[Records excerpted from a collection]
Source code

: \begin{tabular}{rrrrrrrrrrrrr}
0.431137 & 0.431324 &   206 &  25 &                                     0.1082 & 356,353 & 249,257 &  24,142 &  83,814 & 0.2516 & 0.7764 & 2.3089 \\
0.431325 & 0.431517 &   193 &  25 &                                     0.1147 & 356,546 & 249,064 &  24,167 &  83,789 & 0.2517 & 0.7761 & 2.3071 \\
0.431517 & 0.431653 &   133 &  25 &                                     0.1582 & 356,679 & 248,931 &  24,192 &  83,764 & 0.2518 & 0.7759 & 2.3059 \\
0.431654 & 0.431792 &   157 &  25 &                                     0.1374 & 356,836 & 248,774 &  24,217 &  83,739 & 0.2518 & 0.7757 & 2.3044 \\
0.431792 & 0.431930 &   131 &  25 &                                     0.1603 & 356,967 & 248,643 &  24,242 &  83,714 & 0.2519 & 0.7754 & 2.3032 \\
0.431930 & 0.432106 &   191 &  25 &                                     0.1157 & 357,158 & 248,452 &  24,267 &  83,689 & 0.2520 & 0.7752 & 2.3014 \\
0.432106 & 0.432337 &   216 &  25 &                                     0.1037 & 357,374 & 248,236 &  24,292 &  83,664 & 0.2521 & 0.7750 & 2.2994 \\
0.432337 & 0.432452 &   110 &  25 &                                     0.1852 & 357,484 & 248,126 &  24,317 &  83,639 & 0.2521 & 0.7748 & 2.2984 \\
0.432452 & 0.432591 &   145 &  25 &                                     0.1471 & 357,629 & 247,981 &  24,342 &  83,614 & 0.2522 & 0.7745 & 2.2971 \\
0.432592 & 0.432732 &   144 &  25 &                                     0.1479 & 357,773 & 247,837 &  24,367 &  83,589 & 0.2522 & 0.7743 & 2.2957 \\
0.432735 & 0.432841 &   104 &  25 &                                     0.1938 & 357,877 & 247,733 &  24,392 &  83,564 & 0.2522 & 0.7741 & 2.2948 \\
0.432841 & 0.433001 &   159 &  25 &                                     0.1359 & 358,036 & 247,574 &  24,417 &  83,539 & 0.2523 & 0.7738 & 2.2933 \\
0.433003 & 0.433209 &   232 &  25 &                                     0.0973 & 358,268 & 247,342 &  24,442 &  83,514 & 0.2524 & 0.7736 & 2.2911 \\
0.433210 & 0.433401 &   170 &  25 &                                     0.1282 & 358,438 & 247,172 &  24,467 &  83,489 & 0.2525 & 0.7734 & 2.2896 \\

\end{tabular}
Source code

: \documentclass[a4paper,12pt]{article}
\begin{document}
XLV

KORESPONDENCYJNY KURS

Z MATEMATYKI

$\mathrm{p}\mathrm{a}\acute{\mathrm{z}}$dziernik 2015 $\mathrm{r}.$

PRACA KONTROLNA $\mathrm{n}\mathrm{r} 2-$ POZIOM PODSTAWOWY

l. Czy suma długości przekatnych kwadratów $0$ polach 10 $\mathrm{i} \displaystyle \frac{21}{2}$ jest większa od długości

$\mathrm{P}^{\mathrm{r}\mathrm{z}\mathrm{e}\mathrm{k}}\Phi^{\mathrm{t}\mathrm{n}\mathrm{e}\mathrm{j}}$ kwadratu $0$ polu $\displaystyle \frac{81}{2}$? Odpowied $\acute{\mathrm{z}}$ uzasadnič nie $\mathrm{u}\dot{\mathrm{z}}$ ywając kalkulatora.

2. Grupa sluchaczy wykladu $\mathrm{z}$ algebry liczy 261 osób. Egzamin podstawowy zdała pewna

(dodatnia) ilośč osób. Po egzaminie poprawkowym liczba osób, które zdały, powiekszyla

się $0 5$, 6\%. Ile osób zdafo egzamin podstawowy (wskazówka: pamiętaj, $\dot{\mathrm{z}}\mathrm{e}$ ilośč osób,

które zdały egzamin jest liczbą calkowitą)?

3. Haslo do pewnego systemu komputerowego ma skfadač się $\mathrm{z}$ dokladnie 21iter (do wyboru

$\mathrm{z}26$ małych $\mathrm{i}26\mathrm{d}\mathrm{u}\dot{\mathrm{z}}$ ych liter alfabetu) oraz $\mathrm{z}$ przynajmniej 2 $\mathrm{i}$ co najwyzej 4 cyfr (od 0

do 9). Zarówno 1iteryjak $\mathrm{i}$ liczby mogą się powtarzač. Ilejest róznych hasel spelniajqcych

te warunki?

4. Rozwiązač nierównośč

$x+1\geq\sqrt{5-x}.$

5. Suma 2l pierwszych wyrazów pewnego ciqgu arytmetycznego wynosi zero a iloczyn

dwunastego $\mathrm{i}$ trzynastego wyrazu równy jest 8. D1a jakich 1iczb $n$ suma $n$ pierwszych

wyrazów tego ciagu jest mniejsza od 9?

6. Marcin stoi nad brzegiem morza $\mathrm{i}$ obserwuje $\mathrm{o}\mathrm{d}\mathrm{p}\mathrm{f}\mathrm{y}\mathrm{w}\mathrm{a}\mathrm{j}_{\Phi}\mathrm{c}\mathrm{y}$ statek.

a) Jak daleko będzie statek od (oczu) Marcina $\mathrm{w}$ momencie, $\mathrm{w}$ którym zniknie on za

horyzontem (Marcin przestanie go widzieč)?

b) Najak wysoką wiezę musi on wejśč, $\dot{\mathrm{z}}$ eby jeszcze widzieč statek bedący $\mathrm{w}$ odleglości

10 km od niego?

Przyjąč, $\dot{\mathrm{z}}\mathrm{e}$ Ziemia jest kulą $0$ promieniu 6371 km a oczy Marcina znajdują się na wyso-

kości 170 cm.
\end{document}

TASK DIRECTIONS —
Copy out each line of the data in which the word "begin" appears.

FINISHED TASK —
: \begin{tabular}{rrrrrrrrrrrrr}
\begin{document}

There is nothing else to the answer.